7 April 2024

Humanitarian leaders in the region have told the United States Special Envoy for Sudan that the crisis in Sudan is so severe that starvation is unavoidable, even if a lull in fighting takes place.

In calling for urgent humanitarian action and the need to reach a peace deal, envoy Tom Perriello stated, “One note from humanitarian leaders in the area is that even if the war ended tomorrow, we would still be unable to prevent a famine that is on its way.
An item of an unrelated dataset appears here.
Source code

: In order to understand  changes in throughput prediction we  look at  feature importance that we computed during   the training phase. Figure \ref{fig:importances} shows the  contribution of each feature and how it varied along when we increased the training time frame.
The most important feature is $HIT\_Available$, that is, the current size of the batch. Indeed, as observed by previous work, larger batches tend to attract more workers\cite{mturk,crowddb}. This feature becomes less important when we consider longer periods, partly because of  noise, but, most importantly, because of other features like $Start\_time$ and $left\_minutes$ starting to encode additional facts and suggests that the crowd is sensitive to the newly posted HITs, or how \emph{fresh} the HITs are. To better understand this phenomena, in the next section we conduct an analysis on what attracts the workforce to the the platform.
We’d only be able to reduce its acuteness and duration.”

Speaking at a virtual press conference in New York with the US Ambassador to the United Nations, Linda Thomas-Greenfield, before heading to Chad with some members of the US Congress, Perriello stated that the situation in Sudan necessitates not only an increase in the volume of aid but also a safe delivery to those in need.

“And as we enter the rainy season, where things may worsen, now is not the time to pause. It is now time for us to gather together those actors who can help pave the way to peace, humanitarian protection, and access,” he stated.

Much needed food aid at Port Sudan awaiting delivery (Ayin)

Blocked aid

Ambassador Thomas-Greenfield echoed Perriello’s appeal for access, noting that, despite the ongoing hazards that humanitarians face on the ground, combatants on both sides of the conflict have hindered them at every opportunity. This includes the Sudanese Armed Forces, which have obstructed major humanitarian supplies crossing from Chad to Darfur.

“More than a dearth of resources, humanitarian workers are just unable to give aid to those in need. As a result, we once again urge the army to immediately and fully reopen all of its border crossings with Chad for humanitarian purposes, including the Adré crossing,” she stated. If no action is taken, the ambassador says they will revert to the UN Security Council for potential solutions. 

“It is a matter of life and death in every sense of the word. A child dies every two hours in Zamzam camp in North Darfur, and experts warn that an additional 200,000 children could starve to death in the coming weeks and months,” she added.

Currently, the UN has only met 5% of its humanitarian request for Sudan. The World Food Programme has already had to reduce assistance to almost seven million people in Chad and South Sudan; this includes 1.2 million refugees, such as those in Eastern Chad, Thomas-Greenfield added.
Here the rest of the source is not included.